California Governor Gavin Newsom vetoed an artificial intelligence “safety” bill on Sunday that aimed to curtail the rapidly growing AI industry.
The bill, proposed by Democratic state Sen. Scott Weiner, mentioned “safety” 42 times and outlined several guardrails it looked to put in place.
That included “implementing the capability to promptly enact a full shutdown” of any AI model, as well as have developers “implement a written and separate safety and security protocol” that would be publicly available.
SB 1047 would also require AI developers advance “the development and deployment of artificial intelligence that is safe, ethical, equitable, and sustainable.” This would be accomplished by, among other measures, “expanding access to computational resources” — although the bill doesn’t say to whom in particular.
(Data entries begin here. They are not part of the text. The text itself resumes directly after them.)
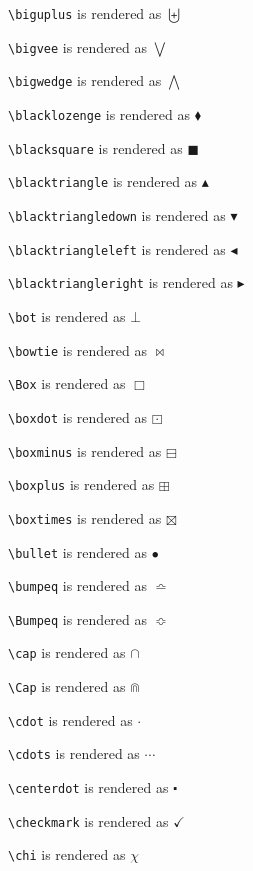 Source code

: \texttt{\textbackslash biguplus} is rendered as $\biguplus$


\texttt{\textbackslash bigvee} is rendered as $\bigvee$


\texttt{\textbackslash bigwedge} is rendered as $\bigwedge$


\texttt{\textbackslash blacklozenge} is rendered as $\blacklozenge$


\texttt{\textbackslash blacksquare} is rendered as $\blacksquare$


\texttt{\textbackslash blacktriangle} is rendered as $\blacktriangle$


\texttt{\textbackslash blacktriangledown} is rendered as $\blacktriangledown$


\texttt{\textbackslash blacktriangleleft} is rendered as $\blacktriangleleft$


\texttt{\textbackslash blacktriangleright} is rendered as $\blacktriangleright$


\texttt{\textbackslash bot} is rendered as $\bot$


\texttt{\textbackslash bowtie} is rendered as $\bowtie$


\texttt{\textbackslash Box} is rendered as $\Box$


\texttt{\textbackslash boxdot} is rendered as $\boxdot$


\texttt{\textbackslash boxminus} is rendered as $\boxminus$


\texttt{\textbackslash boxplus} is rendered as $\boxplus$


\texttt{\textbackslash boxtimes} is rendered as $\boxtimes$


\texttt{\textbackslash bullet} is rendered as $\bullet$


\texttt{\textbackslash bumpeq} is rendered as $\bumpeq$


\texttt{\textbackslash Bumpeq} is rendered as $\Bumpeq$


\texttt{\textbackslash cap} is rendered as $\cap$


\texttt{\textbackslash Cap} is rendered as $\Cap$


\texttt{\textbackslash cdot} is rendered as $\cdot$


\texttt{\textbackslash cdots} is rendered as $\cdots$


\texttt{\textbackslash centerdot} is rendered as $\centerdot$


\texttt{\textbackslash checkmark} is rendered as $\checkmark$


\texttt{\textbackslash chi} is rendered as $\chi$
Newsom had already hinted he would veto SB 1047 before Sunday. The Democratic governor, while speaking at Salesforce’s Dreamforce conference earlier this month, said California needs to be at the forefront of regulating AI. But SB 1047, he said, wasn’t the right way to go about it, because it would “have a chilling effect on the industry.”
Following his veto on Sunday, Newsom said the bill was “well-intentioned” but otherwise insufficient.
“SB 1047 does not take into account whether an AI system is deployed in high-risk environments, involves critical decision-making or the use of sensitive data,” Newsom said in a statement. “Instead, the bill applies stringent standards to even the most basic functions — so long as a large system deploys it. I do not believe this is the best approach to protecting the public from real threats posed by the technology.”
Besides Newsom, OpenAI and Meta’s chief AI scientist Yann LeCun also recently came out against the bill.
The bill said that if AI is not “properly subject to human controls” there could be significant public safety risks. That would include rogue AI models “enabling the creation and the proliferation of weapons of mass destruction,” as well as leading cyber attacks.
On Sunday, Weiner said the veto was a “a setback for everyone who believes in oversight of massive corporations that are making critical decisions that affect the safety and the welfare of the public and the future of the planet.”